Piotr Kaszuwara rozmawiał z ukraińskimi nacjonalistami. — Pozwólmy Polakom na ekshumacje na Wołyniu — usłyszeliśmy”.
Reportaż ma 8 stron A4, ponad 25 tysięcy znaków, a jak podkreśla autor – żeby zrozumieć ten bardzo skomplikowany temat, trzeba poświęcić trochę czasu i energii, a nie po prostu przeczytać kilka nagłówków i pierwsze akapity.
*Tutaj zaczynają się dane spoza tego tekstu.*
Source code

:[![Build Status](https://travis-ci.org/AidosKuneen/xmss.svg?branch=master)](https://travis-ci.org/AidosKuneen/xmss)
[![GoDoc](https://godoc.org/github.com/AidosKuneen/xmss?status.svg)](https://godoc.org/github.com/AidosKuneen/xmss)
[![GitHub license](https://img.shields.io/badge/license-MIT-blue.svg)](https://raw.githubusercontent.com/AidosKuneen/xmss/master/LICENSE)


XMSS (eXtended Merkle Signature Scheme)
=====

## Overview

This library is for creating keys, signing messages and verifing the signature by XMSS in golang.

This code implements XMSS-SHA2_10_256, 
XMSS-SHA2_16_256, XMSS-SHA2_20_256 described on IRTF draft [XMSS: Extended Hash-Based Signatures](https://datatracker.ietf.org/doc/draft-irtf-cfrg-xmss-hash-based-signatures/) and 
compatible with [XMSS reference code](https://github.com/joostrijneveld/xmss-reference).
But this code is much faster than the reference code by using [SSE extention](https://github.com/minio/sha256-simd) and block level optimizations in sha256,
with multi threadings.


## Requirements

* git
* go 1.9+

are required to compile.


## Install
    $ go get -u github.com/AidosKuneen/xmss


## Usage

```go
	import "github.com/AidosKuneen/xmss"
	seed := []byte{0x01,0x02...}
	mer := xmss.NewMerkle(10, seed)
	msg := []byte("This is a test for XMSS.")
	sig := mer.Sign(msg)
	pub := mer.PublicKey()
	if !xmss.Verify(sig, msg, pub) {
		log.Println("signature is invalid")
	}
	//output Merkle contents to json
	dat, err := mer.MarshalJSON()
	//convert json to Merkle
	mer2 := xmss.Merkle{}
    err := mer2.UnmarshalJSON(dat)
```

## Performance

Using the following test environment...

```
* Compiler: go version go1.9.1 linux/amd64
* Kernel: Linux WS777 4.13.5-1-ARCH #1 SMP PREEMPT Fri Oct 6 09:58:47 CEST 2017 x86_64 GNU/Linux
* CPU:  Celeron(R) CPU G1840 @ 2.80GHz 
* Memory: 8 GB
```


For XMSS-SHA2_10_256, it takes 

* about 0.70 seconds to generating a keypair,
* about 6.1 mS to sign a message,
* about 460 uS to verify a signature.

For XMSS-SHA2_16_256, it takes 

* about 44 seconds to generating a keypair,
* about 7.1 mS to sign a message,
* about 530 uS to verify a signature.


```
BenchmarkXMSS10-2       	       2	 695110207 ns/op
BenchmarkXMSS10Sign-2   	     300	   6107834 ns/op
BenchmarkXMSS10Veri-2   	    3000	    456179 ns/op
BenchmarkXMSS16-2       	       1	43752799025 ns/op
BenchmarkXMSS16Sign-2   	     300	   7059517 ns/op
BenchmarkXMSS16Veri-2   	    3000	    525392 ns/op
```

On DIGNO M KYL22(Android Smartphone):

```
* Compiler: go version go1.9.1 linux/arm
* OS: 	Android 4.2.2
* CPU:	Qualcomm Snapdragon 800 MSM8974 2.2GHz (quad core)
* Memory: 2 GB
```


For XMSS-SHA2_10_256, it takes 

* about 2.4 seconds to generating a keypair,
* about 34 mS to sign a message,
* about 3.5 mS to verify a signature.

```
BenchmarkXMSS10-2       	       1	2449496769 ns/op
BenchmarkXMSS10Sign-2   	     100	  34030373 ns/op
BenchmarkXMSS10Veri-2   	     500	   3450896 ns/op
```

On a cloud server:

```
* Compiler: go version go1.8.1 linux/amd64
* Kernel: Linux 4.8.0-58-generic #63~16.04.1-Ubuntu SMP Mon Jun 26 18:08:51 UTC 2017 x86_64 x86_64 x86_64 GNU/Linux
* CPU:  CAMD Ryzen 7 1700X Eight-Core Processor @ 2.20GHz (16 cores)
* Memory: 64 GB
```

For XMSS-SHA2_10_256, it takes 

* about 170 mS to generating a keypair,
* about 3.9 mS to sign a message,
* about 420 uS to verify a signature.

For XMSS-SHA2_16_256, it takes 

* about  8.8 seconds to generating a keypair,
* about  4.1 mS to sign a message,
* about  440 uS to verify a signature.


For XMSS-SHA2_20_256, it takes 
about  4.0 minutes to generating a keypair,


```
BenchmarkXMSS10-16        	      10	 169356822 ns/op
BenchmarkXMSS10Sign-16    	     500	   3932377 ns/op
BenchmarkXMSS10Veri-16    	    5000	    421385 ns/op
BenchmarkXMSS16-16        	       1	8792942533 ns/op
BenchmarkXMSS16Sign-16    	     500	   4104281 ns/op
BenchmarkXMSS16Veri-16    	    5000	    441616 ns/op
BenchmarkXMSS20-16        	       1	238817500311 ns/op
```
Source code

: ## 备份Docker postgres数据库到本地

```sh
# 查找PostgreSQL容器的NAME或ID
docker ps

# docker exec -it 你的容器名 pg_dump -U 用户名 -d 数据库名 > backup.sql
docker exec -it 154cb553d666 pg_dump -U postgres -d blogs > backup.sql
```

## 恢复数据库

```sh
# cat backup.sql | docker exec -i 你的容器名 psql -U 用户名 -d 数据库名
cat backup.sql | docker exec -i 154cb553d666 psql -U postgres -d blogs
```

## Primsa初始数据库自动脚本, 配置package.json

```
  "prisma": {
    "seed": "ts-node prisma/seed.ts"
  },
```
„– Bardzo mi przykro z jednego powodu – mówi na koniec „Spolokh” z 3. Brygady Szturmowej Sił Zbrojnych Ukrainy. – Na początku inwazji Rosji na Ukrainę znalazłem się w jednostce ochotniczej walczącej pod Kijowem. Jeden z naszych oddziałów zajął biuro Wiktora Medweczuka i tam w piwnicy wisiała mapa Ukrainy. Ktoś ponazywał po swojemu sąsiedzkie kraje. Rosja była podpisana jako „pidery”, a Polska jako „braty”. I przyznam, że jest moim pragnieniem, abyśmy my Ukraińcy z Polakami byli braćmi”.
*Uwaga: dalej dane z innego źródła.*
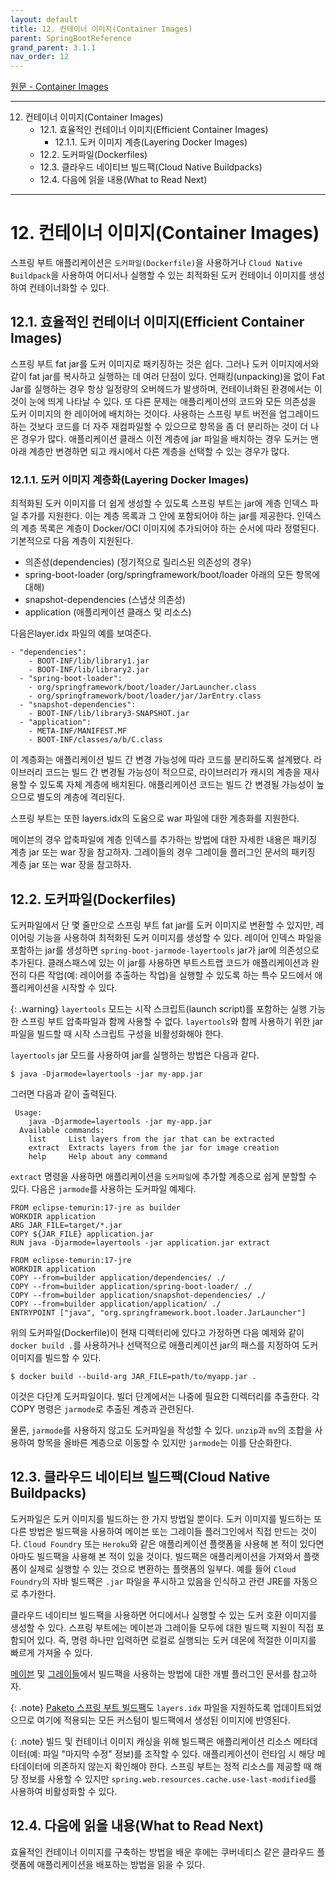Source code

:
 ```yaml
---
layout: default
title: 12. 컨테이너 이미지(Container Images)
parent: SpringBootReference
grand_parent: 3.1.1
nav_order: 12
---
```


[원문 - Container Images](https://docs.spring.io/spring-boot/docs/3.1.1/reference/html/container-images.html#container-images)

***

12. 컨테이너 이미지(Container Images)
    - 12.1. 효율적인 컨테이너 이미지(Efficient Container Images)
        - 12.1.1. 도커 이미지 계층(Layering Docker Images)
    - 12.2. 도커파일(Dockerfiles)
    - 12.3. 클라우드 네이티브 빌드팩(Cloud Native Buildpacks)
    - 12.4. 다음에 읽을 내용(What to Read Next)

***


# 12. 컨테이너 이미지(Container Images)
스프링 부트 애플리케이션은 `도커파일(Dockerfile)`을 사용하거나 `Cloud Native Buildpack`을 사용하여 어디서나 실행할 수 있는 최적화된 도커 컨테이너 이미지를 생성하여 컨테이너화할 수 있다.


## 12.1. 효율적인 컨테이너 이미지(Efficient Container Images)
스프링 부트 fat jar를 도커 이미지로 패키징하는 것은 쉽다. 그러나 도커 이미지에서와 같이 fat jar를 복사하고 실행하는 데 여러 단점이 있다. 언패킹(unpacking)을 없이 Fat Jar를 실행하는 경우 항상 일정량의 오버헤드가 발생하며, 컨테이너화된 환경에서는 이것이 눈에 띄게 나타날 수 있다. 또 다른 문제는 애플리케이션의 코드와 모든 의존성을 도커 이미지의 한 레이어에 배치하는 것이다. 사용하는 스프링 부트 버전을 업그레이드하는 것보다 코드를 더 자주 재컴파일할 수 있으므로 항목을 좀 더 분리하는 것이 더 나은 경우가 많다. 애플리케이션 클래스 이전 계층에 jar 파일을 배치하는 경우 도커는 맨 아래 계층만 변경하면 되고 캐시에서 다른 계층을 선택할 수 있는 경우가 많다.


### 12.1.1. 도커 이미지 계층화(Layering Docker Images)
최적화된 도커 이미지를 더 쉽게 생성할 수 있도록 스프링 부트는 jar에 계층 인덱스 파일 추가를 지원한다. 이는 계층 목록과 그 안에 포함되어야 하는 jar를 제공한다. 인덱스의 계층 목록은 계층이 Docker/OCI 이미지에 추가되어야 하는 순서에 따라 정렬된다. 기본적으로 다음 계층이 지원된다.

- 의존성(dependencies) (정기적으로 릴리스된 의존성의 경우)
- spring-boot-loader (org/springframework/boot/loader 아래의 모든 항목에 대해)
- snapshot-dependencies (스냅샷 의존성)
- application (애플리케이션 클래스 및 리소스)


다음은layer.idx 파일의 예를 보여준다.
```
- "dependencies":
    - BOOT-INF/lib/library1.jar
    - BOOT-INF/lib/library2.jar
  - "spring-boot-loader":
    - org/springframework/boot/loader/JarLauncher.class
    - org/springframework/boot/loader/jar/JarEntry.class
  - "snapshot-dependencies":
    - BOOT-INF/lib/library3-SNAPSHOT.jar
  - "application":
    - META-INF/MANIFEST.MF
    - BOOT-INF/classes/a/b/C.class
```

이 계층화는 애플리케이션 빌드 간 변경 가능성에 따라 코드를 분리하도록 설계됐다. 라이브러리 코드는 빌드 간 변경될 가능성이 적으므로, 라이브러리가 캐시의 계층을 재사용할 수 있도록 자체 계층에 배치된다. 애플리케이션 코드는 빌드 간 변경될 가능성이 높으므로 별도의 계층에 격리된다.

스프링 부트는 또한 layers.idx의 도움으로 war 파일에 대한 계층화를 지원한다.

메이븐의 경우 압축파일에 계층 인덱스를 추가하는 방법에 대한 자세한 내용은 패키징 계층 jar 또는 war 장을 참고하자. 그레이들의 경우 그레이들 플러그인 문서의 패키징 계층 jar 또는 war 장을 참고하자.


## 12.2. 도커파일(Dockerfiles)
도커파일에서 단 몇 줄만으로 스프링 부트 fat jar를 도커 이미지로 변환할 수 있지만, 레이어링 기능을 사용하여 최적화된 도커 이미지를 생성할 수 있다. 레이어 인덱스 파일을 포함하는 jar를 생성하면 `spring-boot-jarmode-layertools` jar가 jar에 의존성으로 추가된다. 클래스패스에 있는 이 jar를 사용하면 부트스트랩 코드가 애플리케이션과 완전히 다른 작업(예: 레이어를 추출하는 작업)을 실행할 수 있도록 하는 특수 모드에서 애플리케이션을 시작할 수 있다.

{: .warning}
`layertools` 모드는 시작 스크립트(launch script)를 포함하는 실행 가능한 스프링 부트 압축파일과 함께 사용할 수 없다. `layertools`와 함께 사용하기 위한 jar 파일을 빌드할 때 시작 스크립트 구성을 비활성화해야 한다.

`layertools` jar 모드를 사용하여 jar를 실행하는 방법은 다음과 같다.

```shell
$ java -Djarmode=layertools -jar my-app.jar
```

그러면 다음과 같이 출력된다.

```
 Usage:
    java -Djarmode=layertools -jar my-app.jar
  Available commands:
    list     List layers from the jar that can be extracted
    extract  Extracts layers from the jar for image creation
    help     Help about any command
```

`extract` 명령을 사용하면 애플리케이션을 `도커파일`에 추가할 계층으로 쉽게 분할할 수 있다. 다음은 `jarmode`를 사용하는 도커파일 예제다.

```
FROM eclipse-temurin:17-jre as builder
WORKDIR application
ARG JAR_FILE=target/*.jar
COPY ${JAR_FILE} application.jar
RUN java -Djarmode=layertools -jar application.jar extract

FROM eclipse-temurin:17-jre
WORKDIR application
COPY --from=builder application/dependencies/ ./
COPY --from=builder application/spring-boot-loader/ ./
COPY --from=builder application/snapshot-dependencies/ ./
COPY --from=builder application/application/ ./
ENTRYPOINT ["java", "org.springframework.boot.loader.JarLauncher"]
```

위의 도커파일(Dockerfile)이 현재 디렉터리에 있다고 가정하면 다음 예제와 같이 `docker build .`를 사용하거나 선택적으로 애플리케이션 jar의 패스를 지정하여 도커 이미지를 빌드할 수 있다.

```
$ docker build --build-arg JAR_FILE=path/to/myapp.jar .
```

이것은 다단계 도커파일이다. 빌더 단계에서는 나중에 필요한 디렉터리를 추출한다. 각 COPY 명령은 `jarmode`로 추출된 계층과 관련된다.

물론, `jarmode`를 사용하지 않고도 도커파일을 작성할 수 있다. `unzip`과 `mv`의 조합을 사용하여 항목을 올바른 계층으로 이동할 수 있지만 `jarmode`는 이를 단순화한다.


## 12.3. 클라우드 네이티브 빌드팩(Cloud Native Buildpacks)
도커파일은 도커 이미지를 빌드하는 한 가지 방법일 뿐이다. 도커 이미지를 빌드하는 또 다른 방법은 빌드팩을 사용하여 메이븐 또는 그레이들 플러그인에서 직접 만드는 것이다. `Cloud Foundry` 또는 `Heroku`와 같은 애플리케이션 플랫폼을 사용해 본 적이 있다면 아마도 빌드팩을 사용해 본 적이 있을 것이다. 빌드팩은 애플리케이션을 가져와서 플랫폼이 실제로 실행할 수 있는 것으로 변환하는 플랫폼의 일부다. 예를 들어 `Cloud Foundry`의 자바 빌드팩은 `.jar` 파일을 푸시하고 있음을 인식하고 관련 JRE를 자동으로 추가한다.

클라우드 네이티브 빌드팩을 사용하면 어디에서나 실행할 수 있는 도커 호환 이미지를 생성할 수 있다. 스프링 부트에는 메이븐과 그레이들 모두에 대한 빌드팩 지원이 직접 포함되어 있다. 즉, 명령 하나만 입력하면 로컬로 실행되는 도커 데몬에 적절한 이미지를 빠르게 가져올 수 있다.

[메이븐](https://docs.spring.io/spring-boot/docs/3.1.1/maven-plugin/reference/htmlsingle/#build-image) 및 [그레이들](https://onestone9900.github.io/docs/spring_boot/3.1.1/gradle_plugin/5.packaging_OCI_Images/#chapter-5-packaging-oci-images)에서 빌드팩을 사용하는 방법에 대한 개별 플러그인 문서를 참고하자.

{: .note}
[Paketo 스프링 부트 빌드팩](https://github.com/paketo-buildpacks/spring-boot)도 `layers.idx` 파일을 지원하도록 업데이트되었으므로 여기에 적용되는 모든 커스텀이 빌드팩에서 생성된 이미지에 반영된다.

{: .note}
빌드 및 컨테이너 이미지 캐싱을 위해 빌드팩은 애플리케이션 리소스 메타데이터(예: 파일 "마지막 수정" 정보)를 조작할 수 있다. 애플리케이션이 런타임 시 해당 메타데이터에 의존하지 않는지 확인해야 한다. 스프링 부트는 정적 리소스를 제공할 때 해당 정보를 사용할 수 있지만 `spring.web.resources.cache.use-last-modified`를 사용하여 비활성화할 수 있다.


## 12.4. 다음에 읽을 내용(What to Read Next)
효율적인 컨테이너 이미지를 구축하는 방법을 배운 후에는 쿠버네티스 같은 클라우드 플랫폼에 애플리케이션을 배포하는 방법을 읽을 수 있다.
Autor nawołuje, że należy przeciwstawić się moskiewskiej propagandzie, którą zwalcza razem z Jędrzejem Morawieckim w portalu PostPravda:
(…) ten proceder trwa od lat. W lipcu 2023 r. rosyjska prasa pisała: „Jak Rosja może pokrzyżować plany Warszawie? […] Mądrą decyzją polityczną byłoby uznanie przez Dumę rzezi wołyńskiej za ukraińskie ludobójstwo Polaków. […] Nie ma wątpliwości, że humanitarny gest Moskwy […] posiałby chaos w polskim społeczeństwie i klasie politycznej. […] Byłoby to szczególnie skuteczne w przededniu kampanii wyborczej do Sejmu RP. […] Kartą historyczną możemy sporo ugrać, byle grać ostrożnie i nietuzinkowo”.